Characterization of smallest active monomeric penicillin V acylase from new source: A yeast, Rhodotorula aurantiaca (NCIM 3425)

An intracellular monomeric penicillin V acylase (PVA) of 36,000 Da exhibiting p I of 4.19, purified from newly identified yeast source, Rhodotorula aurantiaca (NCIM 3425). The enzyme was purified by hydrophobic interaction chromatography. The enzyme showed optimal activity at 45 °C and retained 80% activity after incubation at 45 °C and pH 5.5 for 1 h. The enzyme showed maximum activity at pH 5.5 and was very stable between pH 5.5–6.5 with optimum stability at pH 6.0. It exhibited 50% of its original activity after 30 min incubation at 60 °C. Enzyme hydrolyzed substrates with benzyl side chain but preferred penicillin V as primary substrate.
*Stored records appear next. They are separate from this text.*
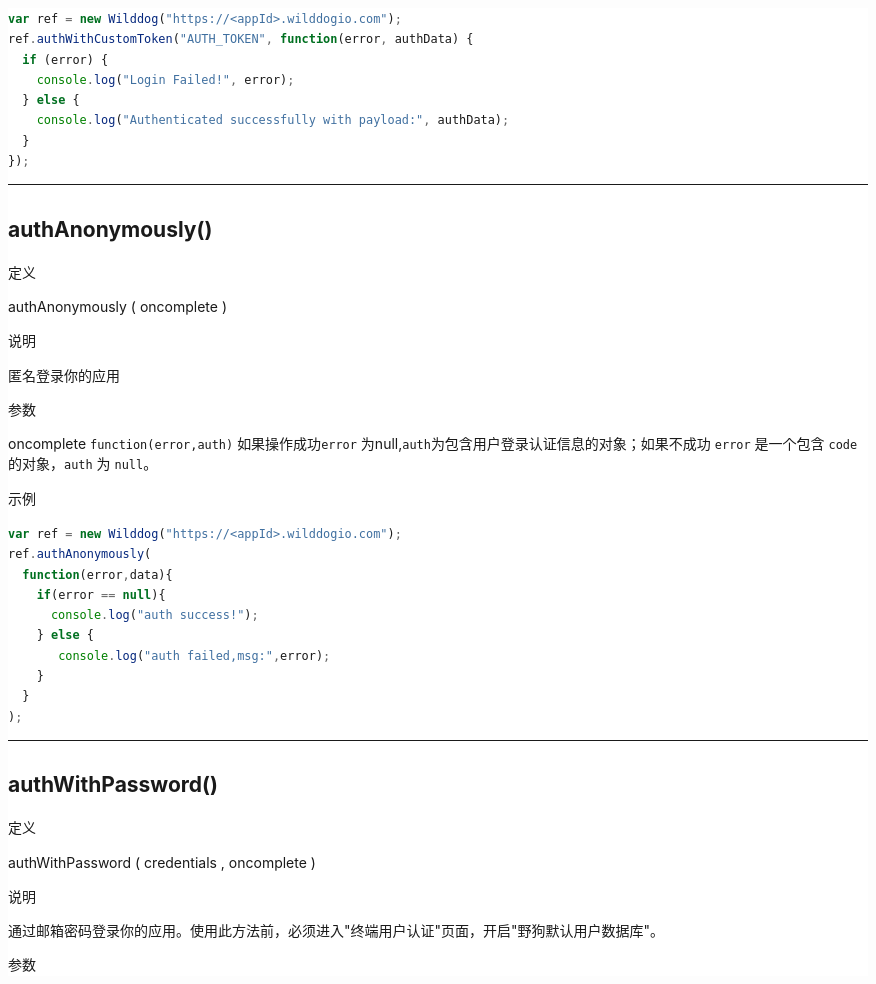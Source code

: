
 ```js
var ref = new Wilddog("https://<appId>.wilddogio.com");
ref.authWithCustomToken("AUTH_TOKEN", function(error, authData) {
  if (error) {
    console.log("Login Failed!", error);
  } else {
    console.log("Authenticated successfully with payload:", authData);
  }
});
```

----

## authAnonymously()

定义

authAnonymously ( oncomplete )

说明

匿名登录你的应用

参数

oncomplete `function(error,auth)` 
如果操作成功`error` 为null,`auth`为包含用户登录认证信息的对象；如果不成功 `error` 是一个包含 `code` 的对象，`auth` 为 `null`。

示例

```js
var ref = new Wilddog("https://<appId>.wilddogio.com");
ref.authAnonymously(
  function(error,data){
    if(error == null){
      console.log("auth success!");
    } else {
       console.log("auth failed,msg:",error);
    }
  }
);
```

----

## authWithPassword()


定义

authWithPassword ( credentials , oncomplete )

说明

通过邮箱密码登录你的应用。使用此方法前，必须进入"终端用户认证"页面，开启"野狗默认用户数据库"。


参数
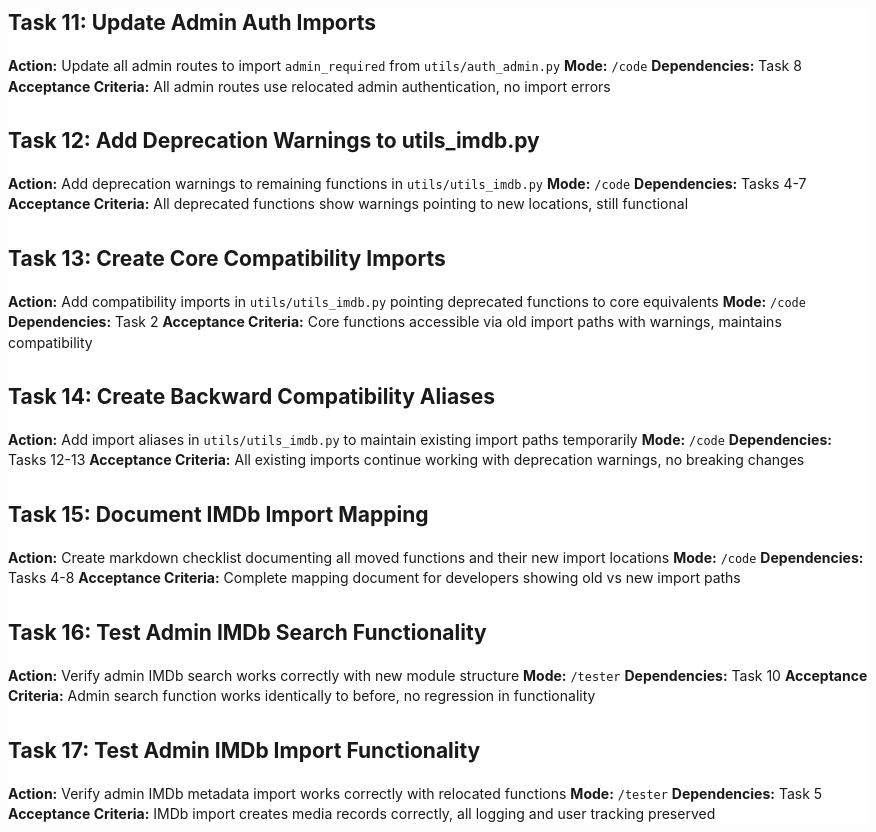 ## Task 11: Update Admin Auth Imports
**Action:** Update all admin routes to import `admin_required` from `utils/auth_admin.py`
**Mode:** `/code`
**Dependencies:** Task 8
**Acceptance Criteria:** All admin routes use relocated admin authentication, no import errors

## Task 12: Add Deprecation Warnings to utils_imdb.py
**Action:** Add deprecation warnings to remaining functions in `utils/utils_imdb.py`
**Mode:** `/code`
**Dependencies:** Tasks 4-7
**Acceptance Criteria:** All deprecated functions show warnings pointing to new locations, still functional

## Task 13: Create Core Compatibility Imports
**Action:** Add compatibility imports in `utils/utils_imdb.py` pointing deprecated functions to core equivalents
**Mode:** `/code`
**Dependencies:** Task 2
**Acceptance Criteria:** Core functions accessible via old import paths with warnings, maintains compatibility

## Task 14: Create Backward Compatibility Aliases
**Action:** Add import aliases in `utils/utils_imdb.py` to maintain existing import paths temporarily
**Mode:** `/code`
**Dependencies:** Tasks 12-13
**Acceptance Criteria:** All existing imports continue working with deprecation warnings, no breaking changes

## Task 15: Document IMDb Import Mapping
**Action:** Create markdown checklist documenting all moved functions and their new import locations
**Mode:** `/code`
**Dependencies:** Tasks 4-8
**Acceptance Criteria:** Complete mapping document for developers showing old vs new import paths

## Task 16: Test Admin IMDb Search Functionality
**Action:** Verify admin IMDb search works correctly with new module structure
**Mode:** `/tester`
**Dependencies:** Task 10
**Acceptance Criteria:** Admin search function works identically to before, no regression in functionality

## Task 17: Test Admin IMDb Import Functionality
**Action:** Verify admin IMDb metadata import works correctly with relocated functions
**Mode:** `/tester`
**Dependencies:** Task 5
**Acceptance Criteria:** IMDb import creates media records correctly, all logging and user tracking preserved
N-terminally located serine supports the fact that it belongs to Ntn (N-terminal nucleophile)-hydrolase superfamily. The initial ten amino acid residues of R. aurantiaca PVA were identical to the initial sequence of NADH dehydrogenase (EC 1.6.99.3); however the enzyme lacks dehydrogenase activity. EGTA, EDTA, hexane and ethyl acetate stabilized the activity where as small chain alcohols inhibited it. 1,4-Dioxane, THF (tetrahydrofurane), phenol and benzyl alcohol severely inhibited enzyme activity while BME and DTT increased it. Tween 80 and Tween 20 highly enhanced the activity where as SDS and Triton X-100 inhibited it.